The Godzilla star forms an unlikely duo with Kevin Hart to play a quadriplegic aristocrat and his ex-con caregiver in the revamped project, renamed The Upside.

Cranston admits he was nervous about taking on the gig because he didn't want to do the original - and the real-life friendship the film is based on - a disservice.

"It was daunting because I really love that movie," he said of the critically-acclaimed The Intouchables. "It was done so well, the actors are terrific and the story, based on a true story about these unlikely friends, who, to this day, are still friends."

However, the idea of introducing English-speaking audiences to the touching "male bonding" movie was ultimately what convinced Cranston to sign on.

"They're just from different situations, their culture's different, their economic opportunities, everything was different, and how these two men became friends, it's really a great story about male bonding and how this happens and how we bond as men, and it's very hopeful," he told U.S. breakfast show Good Morning America.

"It's full of laughs and a lot of heartfelt experiences, and I'm just really proud of it."

Cranston spends the majority of the movie confined to his character's wheelchair, and it took him a little while to figure out how best to physically play a man suffering from paralysis in all four limbs following a tragic paragliding accident.

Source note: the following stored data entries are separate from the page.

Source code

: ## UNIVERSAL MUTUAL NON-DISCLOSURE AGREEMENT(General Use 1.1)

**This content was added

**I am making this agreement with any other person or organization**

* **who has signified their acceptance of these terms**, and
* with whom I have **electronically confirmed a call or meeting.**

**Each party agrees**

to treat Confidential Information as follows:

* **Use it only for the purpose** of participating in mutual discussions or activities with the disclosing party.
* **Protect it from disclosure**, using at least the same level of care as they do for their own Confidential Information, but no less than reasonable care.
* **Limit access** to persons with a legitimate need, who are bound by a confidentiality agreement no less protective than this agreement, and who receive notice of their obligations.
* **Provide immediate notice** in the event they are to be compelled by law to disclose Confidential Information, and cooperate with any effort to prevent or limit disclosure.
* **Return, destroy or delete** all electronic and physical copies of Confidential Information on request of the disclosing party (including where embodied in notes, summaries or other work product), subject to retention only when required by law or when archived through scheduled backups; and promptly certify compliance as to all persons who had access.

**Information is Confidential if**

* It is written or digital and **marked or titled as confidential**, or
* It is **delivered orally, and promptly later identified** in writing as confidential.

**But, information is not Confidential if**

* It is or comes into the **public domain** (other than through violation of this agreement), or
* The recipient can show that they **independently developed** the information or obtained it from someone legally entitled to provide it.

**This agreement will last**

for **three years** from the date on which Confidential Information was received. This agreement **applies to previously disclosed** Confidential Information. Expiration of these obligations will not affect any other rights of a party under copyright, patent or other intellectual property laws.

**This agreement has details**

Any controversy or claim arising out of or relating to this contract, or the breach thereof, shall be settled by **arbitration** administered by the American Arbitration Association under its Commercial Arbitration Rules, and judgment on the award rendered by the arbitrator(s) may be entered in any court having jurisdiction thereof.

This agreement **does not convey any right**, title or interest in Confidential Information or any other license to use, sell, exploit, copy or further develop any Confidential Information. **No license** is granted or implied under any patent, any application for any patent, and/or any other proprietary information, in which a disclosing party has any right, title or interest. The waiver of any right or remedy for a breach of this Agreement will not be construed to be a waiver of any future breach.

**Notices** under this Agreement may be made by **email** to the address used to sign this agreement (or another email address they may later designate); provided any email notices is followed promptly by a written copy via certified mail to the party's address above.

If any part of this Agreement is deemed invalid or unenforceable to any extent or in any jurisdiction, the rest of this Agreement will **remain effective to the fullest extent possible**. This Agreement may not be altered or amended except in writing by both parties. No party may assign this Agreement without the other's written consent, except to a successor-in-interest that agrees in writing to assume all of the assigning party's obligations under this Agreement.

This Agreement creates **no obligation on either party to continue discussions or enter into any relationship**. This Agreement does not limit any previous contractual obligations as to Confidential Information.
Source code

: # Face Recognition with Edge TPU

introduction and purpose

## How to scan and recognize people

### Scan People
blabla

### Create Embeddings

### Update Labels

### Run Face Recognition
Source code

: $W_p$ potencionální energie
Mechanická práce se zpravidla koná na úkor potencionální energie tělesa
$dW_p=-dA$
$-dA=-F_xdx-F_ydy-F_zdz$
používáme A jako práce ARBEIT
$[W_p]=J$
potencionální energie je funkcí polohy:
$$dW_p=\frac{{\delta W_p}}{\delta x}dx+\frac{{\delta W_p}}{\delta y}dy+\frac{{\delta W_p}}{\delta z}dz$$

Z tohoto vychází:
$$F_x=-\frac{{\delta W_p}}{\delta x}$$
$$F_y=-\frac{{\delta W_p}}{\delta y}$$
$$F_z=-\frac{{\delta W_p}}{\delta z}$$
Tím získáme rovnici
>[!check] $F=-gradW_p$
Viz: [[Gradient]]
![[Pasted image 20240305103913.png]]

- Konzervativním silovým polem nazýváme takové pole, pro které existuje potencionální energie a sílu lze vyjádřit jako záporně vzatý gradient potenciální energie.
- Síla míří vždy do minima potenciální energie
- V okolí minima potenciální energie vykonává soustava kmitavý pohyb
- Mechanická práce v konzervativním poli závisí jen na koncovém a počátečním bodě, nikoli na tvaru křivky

"I thought at first that I would have to get my body so rigid that it wouldn't move at all," he recalled. "The first 20 minutes of practising in my wheelchair, I realised I have to do the complete opposite. I had to become so zen, so completely relaxed, that I didn't need to move, and so I would just sink into the chair and stay in that position."

Spending the shoot wheelchair-bound made the Oscar nominee realise how tough it can be for those who aren't able bodied.

"It really made me think of these people who are in that condition all the time and the challenges that they face," he said. "I met with three different men who are quadriplegics (as research) and it's a day-to-day journey for them to be able to face the physical restrictions and how that feeds on you emotionally. It's tough."